* Required action *
Copy each line of the following material that has the string "href".

=-=-=

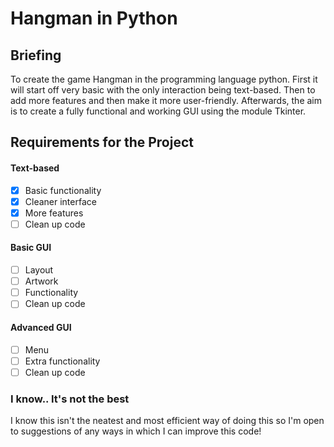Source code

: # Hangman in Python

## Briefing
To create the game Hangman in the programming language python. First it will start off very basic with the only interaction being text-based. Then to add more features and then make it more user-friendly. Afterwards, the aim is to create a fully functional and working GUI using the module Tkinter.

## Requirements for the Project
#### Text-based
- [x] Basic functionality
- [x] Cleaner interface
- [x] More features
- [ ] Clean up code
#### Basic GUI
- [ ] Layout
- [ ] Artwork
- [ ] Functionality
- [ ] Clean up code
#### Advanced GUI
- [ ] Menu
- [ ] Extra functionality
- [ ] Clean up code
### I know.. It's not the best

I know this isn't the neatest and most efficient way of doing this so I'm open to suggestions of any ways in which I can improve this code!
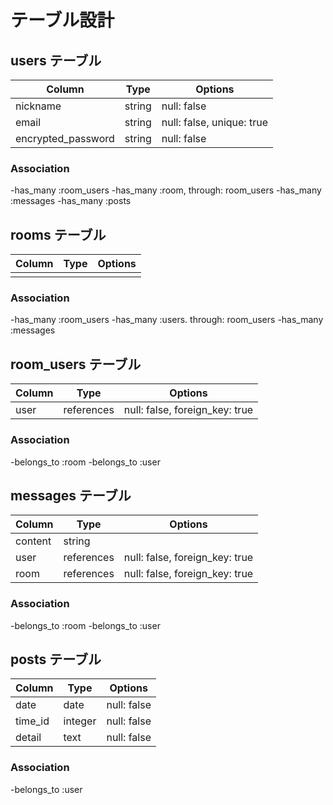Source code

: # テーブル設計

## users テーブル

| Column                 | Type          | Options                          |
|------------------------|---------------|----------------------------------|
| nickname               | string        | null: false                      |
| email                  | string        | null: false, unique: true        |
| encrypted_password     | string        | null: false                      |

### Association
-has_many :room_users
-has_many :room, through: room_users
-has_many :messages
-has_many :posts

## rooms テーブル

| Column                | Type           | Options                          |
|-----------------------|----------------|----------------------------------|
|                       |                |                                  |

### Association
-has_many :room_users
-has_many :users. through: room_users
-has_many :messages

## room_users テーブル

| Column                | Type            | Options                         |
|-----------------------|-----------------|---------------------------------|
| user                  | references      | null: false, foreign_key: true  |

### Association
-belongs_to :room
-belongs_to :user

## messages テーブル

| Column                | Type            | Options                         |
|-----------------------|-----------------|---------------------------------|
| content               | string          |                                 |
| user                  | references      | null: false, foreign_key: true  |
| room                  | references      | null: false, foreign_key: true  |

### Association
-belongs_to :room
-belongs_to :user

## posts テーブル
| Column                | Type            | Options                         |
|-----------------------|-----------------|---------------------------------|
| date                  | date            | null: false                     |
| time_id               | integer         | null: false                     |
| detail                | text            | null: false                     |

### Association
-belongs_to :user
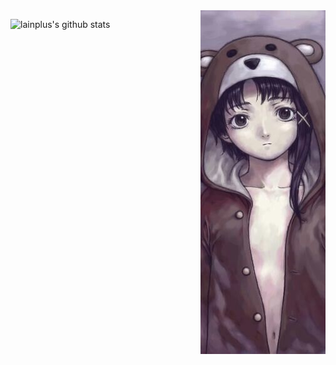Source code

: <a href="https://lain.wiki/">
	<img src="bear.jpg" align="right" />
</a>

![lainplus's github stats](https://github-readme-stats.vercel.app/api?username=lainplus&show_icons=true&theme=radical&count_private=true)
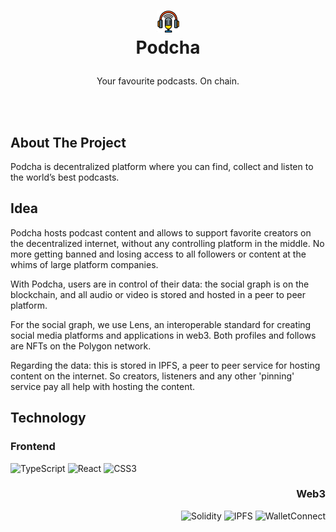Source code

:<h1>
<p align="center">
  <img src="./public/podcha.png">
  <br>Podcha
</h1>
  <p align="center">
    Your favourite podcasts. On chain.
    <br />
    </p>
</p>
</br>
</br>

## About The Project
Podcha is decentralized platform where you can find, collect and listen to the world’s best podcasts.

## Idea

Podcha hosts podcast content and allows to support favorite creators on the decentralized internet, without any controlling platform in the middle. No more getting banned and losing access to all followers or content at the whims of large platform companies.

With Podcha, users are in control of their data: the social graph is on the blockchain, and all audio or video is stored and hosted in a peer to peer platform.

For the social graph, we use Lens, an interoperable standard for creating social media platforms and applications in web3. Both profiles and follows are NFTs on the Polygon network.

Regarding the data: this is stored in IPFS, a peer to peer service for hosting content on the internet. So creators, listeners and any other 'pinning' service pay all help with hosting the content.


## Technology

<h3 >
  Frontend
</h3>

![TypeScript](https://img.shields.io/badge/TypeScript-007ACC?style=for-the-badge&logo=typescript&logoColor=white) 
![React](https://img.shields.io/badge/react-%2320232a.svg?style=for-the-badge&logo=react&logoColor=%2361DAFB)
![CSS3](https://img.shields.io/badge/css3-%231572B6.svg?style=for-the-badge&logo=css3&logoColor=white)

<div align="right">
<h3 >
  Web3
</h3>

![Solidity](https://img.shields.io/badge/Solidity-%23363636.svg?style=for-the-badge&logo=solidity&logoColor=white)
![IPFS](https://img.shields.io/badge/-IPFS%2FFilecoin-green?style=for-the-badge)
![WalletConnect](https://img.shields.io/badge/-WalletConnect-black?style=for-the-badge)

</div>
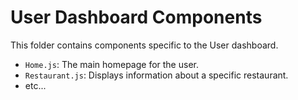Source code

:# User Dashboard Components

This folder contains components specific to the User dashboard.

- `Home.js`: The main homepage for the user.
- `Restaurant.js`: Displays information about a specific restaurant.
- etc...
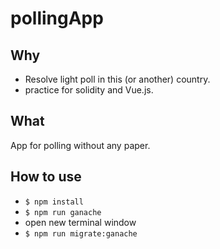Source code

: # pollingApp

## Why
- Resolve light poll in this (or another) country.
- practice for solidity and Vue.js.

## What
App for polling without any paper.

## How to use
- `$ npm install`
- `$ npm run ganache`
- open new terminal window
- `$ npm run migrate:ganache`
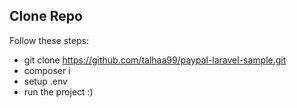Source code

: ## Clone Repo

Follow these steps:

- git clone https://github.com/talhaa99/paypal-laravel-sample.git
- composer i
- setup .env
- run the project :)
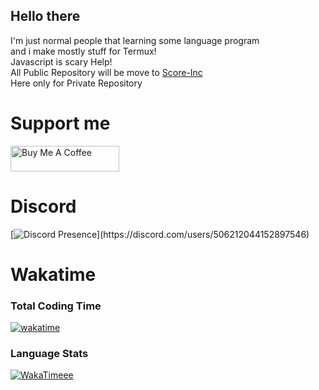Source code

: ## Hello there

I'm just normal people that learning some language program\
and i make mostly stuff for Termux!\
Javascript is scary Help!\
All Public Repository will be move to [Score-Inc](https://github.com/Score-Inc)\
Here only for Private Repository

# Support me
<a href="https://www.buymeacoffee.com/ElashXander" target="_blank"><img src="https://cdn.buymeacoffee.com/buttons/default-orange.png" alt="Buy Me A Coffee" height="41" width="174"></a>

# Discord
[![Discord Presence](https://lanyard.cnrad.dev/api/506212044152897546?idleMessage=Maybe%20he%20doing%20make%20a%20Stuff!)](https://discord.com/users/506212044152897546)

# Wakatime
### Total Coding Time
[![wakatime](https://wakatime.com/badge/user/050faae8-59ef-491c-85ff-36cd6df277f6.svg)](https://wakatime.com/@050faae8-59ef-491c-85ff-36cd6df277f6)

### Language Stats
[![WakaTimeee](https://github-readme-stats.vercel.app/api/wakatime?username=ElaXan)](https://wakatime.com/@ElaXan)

=-=-=

* Exercise response *
: <a href="https://lain.wiki/">
<a href="https://www.buymeacoffee.com/ElashXander" target="_blank"><img src="https://cdn.buymeacoffee.com/buttons/default-orange.png" alt="Buy Me A Coffee" height="41" width="174"></a>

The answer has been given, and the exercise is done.